> ACTION ITEM
In the records below, find the line holding "then it decides" and the line holding "since each gene". Set down both, with every line between them, exactly.

[Opening SOURCE DATA section]

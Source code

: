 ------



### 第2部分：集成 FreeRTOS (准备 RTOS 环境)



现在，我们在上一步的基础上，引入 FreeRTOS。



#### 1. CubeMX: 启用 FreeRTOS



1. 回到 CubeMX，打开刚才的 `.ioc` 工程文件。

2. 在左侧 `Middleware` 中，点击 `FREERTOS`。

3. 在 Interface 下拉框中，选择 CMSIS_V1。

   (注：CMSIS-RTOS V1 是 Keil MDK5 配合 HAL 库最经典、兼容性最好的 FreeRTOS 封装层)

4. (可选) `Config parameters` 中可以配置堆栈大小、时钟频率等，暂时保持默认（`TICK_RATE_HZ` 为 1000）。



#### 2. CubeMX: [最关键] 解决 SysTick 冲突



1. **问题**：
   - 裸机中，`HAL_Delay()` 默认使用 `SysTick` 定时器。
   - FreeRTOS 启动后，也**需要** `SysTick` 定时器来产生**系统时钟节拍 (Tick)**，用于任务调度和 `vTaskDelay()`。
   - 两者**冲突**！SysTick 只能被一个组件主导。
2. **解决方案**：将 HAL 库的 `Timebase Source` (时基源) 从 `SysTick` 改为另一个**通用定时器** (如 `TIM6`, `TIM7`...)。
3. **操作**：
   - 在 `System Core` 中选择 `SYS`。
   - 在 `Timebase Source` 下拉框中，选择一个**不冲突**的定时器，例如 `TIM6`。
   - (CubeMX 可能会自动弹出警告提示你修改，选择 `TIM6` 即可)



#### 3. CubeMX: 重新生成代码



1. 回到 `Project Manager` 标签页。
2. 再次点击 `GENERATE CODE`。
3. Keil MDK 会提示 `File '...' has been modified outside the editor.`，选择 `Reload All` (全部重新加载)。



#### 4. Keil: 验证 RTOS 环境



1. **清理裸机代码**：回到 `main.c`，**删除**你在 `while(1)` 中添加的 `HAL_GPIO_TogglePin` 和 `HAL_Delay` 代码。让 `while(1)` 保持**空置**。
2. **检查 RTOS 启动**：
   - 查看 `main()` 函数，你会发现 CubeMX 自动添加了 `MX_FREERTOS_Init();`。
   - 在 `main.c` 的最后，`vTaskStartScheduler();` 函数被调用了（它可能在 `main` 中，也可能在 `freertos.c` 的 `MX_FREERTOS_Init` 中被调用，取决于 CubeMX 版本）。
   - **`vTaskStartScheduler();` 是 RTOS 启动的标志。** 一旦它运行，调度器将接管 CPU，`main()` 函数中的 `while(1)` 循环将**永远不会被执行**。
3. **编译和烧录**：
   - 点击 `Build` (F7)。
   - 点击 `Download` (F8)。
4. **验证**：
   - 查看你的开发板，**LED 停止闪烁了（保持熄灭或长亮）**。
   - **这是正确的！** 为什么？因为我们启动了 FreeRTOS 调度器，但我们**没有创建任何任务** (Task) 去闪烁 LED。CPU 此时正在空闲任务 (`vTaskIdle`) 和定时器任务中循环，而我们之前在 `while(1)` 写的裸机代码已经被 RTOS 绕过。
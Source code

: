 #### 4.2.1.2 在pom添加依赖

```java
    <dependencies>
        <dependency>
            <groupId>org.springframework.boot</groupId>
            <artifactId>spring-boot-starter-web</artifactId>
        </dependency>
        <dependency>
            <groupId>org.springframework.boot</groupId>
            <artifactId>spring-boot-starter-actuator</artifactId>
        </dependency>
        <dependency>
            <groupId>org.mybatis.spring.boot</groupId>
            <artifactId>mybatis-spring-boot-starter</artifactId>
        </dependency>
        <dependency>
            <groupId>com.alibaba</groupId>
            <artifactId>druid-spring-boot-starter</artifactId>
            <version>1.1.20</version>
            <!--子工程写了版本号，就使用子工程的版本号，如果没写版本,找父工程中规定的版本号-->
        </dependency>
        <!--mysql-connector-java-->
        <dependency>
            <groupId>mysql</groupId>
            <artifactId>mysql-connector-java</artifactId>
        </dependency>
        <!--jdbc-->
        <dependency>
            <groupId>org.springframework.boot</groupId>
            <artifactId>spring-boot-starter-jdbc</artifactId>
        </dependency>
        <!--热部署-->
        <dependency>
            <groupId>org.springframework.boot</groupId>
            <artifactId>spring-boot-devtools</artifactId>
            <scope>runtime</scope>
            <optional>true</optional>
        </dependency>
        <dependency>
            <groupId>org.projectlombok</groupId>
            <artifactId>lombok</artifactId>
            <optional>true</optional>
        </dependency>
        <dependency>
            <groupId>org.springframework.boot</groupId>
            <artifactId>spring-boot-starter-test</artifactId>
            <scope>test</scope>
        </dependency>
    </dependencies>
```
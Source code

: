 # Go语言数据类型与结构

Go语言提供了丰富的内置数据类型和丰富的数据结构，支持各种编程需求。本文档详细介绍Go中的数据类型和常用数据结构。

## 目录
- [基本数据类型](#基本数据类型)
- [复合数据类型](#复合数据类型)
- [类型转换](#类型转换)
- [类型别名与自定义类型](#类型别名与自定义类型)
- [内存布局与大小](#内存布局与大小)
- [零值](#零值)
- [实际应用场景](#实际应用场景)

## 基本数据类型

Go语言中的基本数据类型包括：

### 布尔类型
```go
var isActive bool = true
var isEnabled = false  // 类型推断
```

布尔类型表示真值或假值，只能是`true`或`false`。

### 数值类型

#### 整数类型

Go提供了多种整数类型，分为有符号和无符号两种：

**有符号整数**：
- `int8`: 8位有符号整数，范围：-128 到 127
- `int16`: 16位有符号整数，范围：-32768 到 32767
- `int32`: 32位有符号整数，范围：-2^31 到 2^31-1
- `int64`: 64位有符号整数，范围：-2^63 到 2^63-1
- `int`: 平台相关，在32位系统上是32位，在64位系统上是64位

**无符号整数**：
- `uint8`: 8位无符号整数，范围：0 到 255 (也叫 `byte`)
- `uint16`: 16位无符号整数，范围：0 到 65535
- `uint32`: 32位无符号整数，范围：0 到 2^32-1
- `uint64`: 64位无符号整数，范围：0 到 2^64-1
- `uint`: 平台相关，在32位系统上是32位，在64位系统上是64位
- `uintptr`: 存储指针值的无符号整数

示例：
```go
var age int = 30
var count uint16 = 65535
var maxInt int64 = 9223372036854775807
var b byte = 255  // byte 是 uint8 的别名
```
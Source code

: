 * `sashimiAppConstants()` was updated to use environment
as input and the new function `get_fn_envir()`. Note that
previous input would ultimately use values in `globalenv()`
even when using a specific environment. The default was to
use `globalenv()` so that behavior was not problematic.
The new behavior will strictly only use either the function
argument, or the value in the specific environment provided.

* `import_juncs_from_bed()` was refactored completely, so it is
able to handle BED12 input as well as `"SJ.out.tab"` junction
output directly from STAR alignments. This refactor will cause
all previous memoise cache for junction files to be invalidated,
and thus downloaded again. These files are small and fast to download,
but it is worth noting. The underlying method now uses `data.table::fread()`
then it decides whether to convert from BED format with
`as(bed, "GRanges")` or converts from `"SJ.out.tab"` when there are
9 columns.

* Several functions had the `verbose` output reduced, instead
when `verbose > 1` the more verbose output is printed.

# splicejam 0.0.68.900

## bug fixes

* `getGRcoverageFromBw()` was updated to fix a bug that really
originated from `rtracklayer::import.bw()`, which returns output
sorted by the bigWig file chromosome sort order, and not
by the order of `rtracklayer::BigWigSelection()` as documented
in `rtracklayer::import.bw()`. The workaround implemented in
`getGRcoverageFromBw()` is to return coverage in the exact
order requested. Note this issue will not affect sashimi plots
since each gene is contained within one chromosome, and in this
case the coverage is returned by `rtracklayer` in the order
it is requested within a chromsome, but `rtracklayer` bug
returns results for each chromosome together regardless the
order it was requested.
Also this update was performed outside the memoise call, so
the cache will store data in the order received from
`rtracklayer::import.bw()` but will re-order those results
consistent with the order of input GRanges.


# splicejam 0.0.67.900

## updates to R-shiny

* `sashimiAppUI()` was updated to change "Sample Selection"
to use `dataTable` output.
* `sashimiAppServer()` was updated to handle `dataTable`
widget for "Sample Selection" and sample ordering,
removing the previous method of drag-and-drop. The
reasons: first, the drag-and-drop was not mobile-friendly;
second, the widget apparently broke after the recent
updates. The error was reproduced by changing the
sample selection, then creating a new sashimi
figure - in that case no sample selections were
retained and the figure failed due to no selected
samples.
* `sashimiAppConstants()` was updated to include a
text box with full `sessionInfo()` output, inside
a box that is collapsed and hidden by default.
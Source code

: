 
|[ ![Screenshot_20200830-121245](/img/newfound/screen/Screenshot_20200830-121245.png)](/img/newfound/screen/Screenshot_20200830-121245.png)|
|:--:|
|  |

[Closing SOURCE DATA section]

> TASK ANSWER
then it decides whether to convert from BED format with
`as(bed, "GRanges")` or converts from `"SJ.out.tab"` when there are
9 columns.

* Several functions had the `verbose` output reduced, instead
when `verbose > 1` the more verbose output is printed.

# splicejam 0.0.68.900

## bug fixes

* `getGRcoverageFromBw()` was updated to fix a bug that really
originated from `rtracklayer::import.bw()`, which returns output
sorted by the bigWig file chromosome sort order, and not
by the order of `rtracklayer::BigWigSelection()` as documented
in `rtracklayer::import.bw()`. The workaround implemented in
`getGRcoverageFromBw()` is to return coverage in the exact
order requested. Note this issue will not affect sashimi plots
since each gene is contained within one chromosome, and in this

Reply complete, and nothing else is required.